In a statement read at the hearings in Halifax, Michael MacDonald said the commission is committed to doing its utmost to ensure that its findings help prevent similar incidents from happening in the future. The last stretch of the inquiry — known as the Mass Casualty Commission — began Monday and will be focused on developing recommendations.
Over a 13-hour period on April 18-19, 2020, a gunman driving a replica police car killed 22 people in the small rural community of Portapique, N.S., and in the northern and central parts of the province.
“We must bring forward recommendations that can help improve safety for the communities most affected by the mass casualty and for all communities across Nova Scotia, Canada and beyond,” MacDonald said. “Recommendations that are clear, pragmatic and ready to be implemented so that people across our governments, institutions and communities can take action right away.”
Since the inquiry began its work in early 2021 and commenced public hearings in February, MacDonald said it has shared its “best understanding of what happened” at all of the 17 crime scenes. The inquiry has released 31 foundational documents, more than 3,000 supporting source materials, 19 commissioned reports and more than 1,100 research and policy documents; it has also released 20 supplementary reports by the inquiry’s investigative team.
Inquiry officials conducted more than 240 interviews with witnesses, including with 79 members of the RCMP. They also heard from 90 experts during inquiry roundtable discussions.
”This inquiry is of national importance and that scope will continue to inform our approach in our final phase,” MacDonald said.

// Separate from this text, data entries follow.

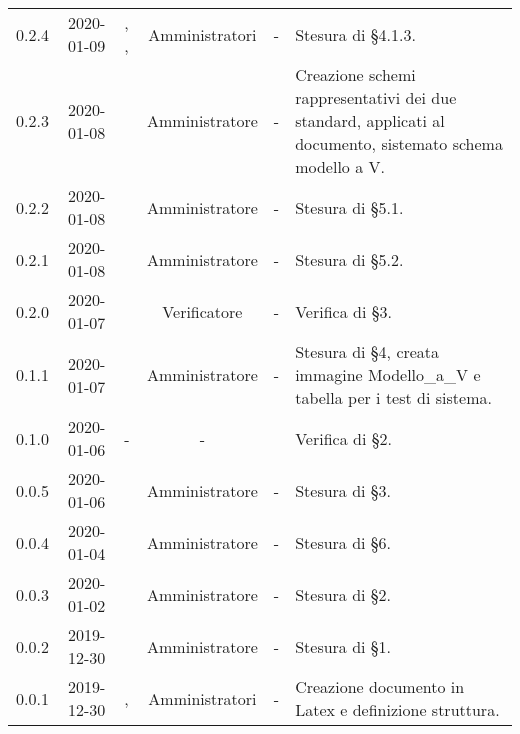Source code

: {\begin{longtable}{ c c  C{2.3cm} c C{3cm} C{3.2cm}}
0.2.4 & 2020-01-09 & \MC{}, \AT{}, \BR{} & Amministratori & - & Stesura di §4.1.3. \\
0.2.3 & 2020-01-08 & \AT{} & Amministratore & - & Creazione schemi rappresentativi dei due standard, applicati al documento, sistemato schema modello a V. \\
0.2.2 & 2020-01-08 & \MC{} & Amministratore & - & Stesura di §5.1. \\
0.2.1 & 2020-01-08 & \AT{} & Amministratore & - & Stesura di §5.2. \\
0.2.0 & 2020-01-07 & \DF{} & Verificatore & - & Verifica di §3. \\
0.1.1 & 2020-01-07 & \AT{} & Amministratore & - & Stesura di §4, creata immagine Modello\_a\_V e tabella per i test di sistema. \\
0.1.0 & 2020-01-06 & - & - & \LD{} & Verifica di §2. \\
0.0.5 & 2020-01-06 & \BR{} & Amministratore & - & Stesura di §3. \\
0.0.4 & 2020-01-04 & \MC{} & Amministratore & - & Stesura di §6. \\
0.0.3 & 2020-01-02 & \MC{} & Amministratore & - & Stesura di §2. \\
0.0.2 & 2019-12-30 & \AT{} & Amministratore & - & Stesura di §1. \\
0.0.1 & 2019-12-30 & \AT{}, \MC{} & Amministratori & - & Creazione documento in Latex e definizione struttura. \\

\end{longtable}
}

On Monday, the inquiry released a 376-page document that examined 71 reports containing more than 2,000 recommendations from inquiries and reviews conducted in Canada between 1989 and 2022. Commission counsel Jennifer Cox said the overview looked at recommendations that are relevant to the Mass Casualty Commission, involving such things as internal and public police communications, police oversight and training, and gender-based violence.
“Of the recommendations that have already been made, are there things that could have been recommended and have not been recommended?” Cox asked. “The other thing we want to do is gather ideas on how to make improvements in the future.”
She said the purpose of looking back is to assist with “shaping” the inquiry’s recommendations.
Throughout September, the inquiry will hear from witnesses who have not yet provided testimony. It will also gather suggestions from organizations, local residents and the general public on ways to make communities safer.
Last week, Lee Bergerman, retired commander of the Nova Scotia RCMP, and Commissioner Brenda Lucki told the inquiry that the force requires more resources because policing costs continue to rise. During her testimony, Bergerman noted that the force has long complained of lacking the staff and equipment needed to adequately police the province.
The deadline for the final report of the public inquiry into the April 18-19, 2020, mass shooting has been extended five months and is now expected by March 31, 2023. The report was originally expected on Nov. 1.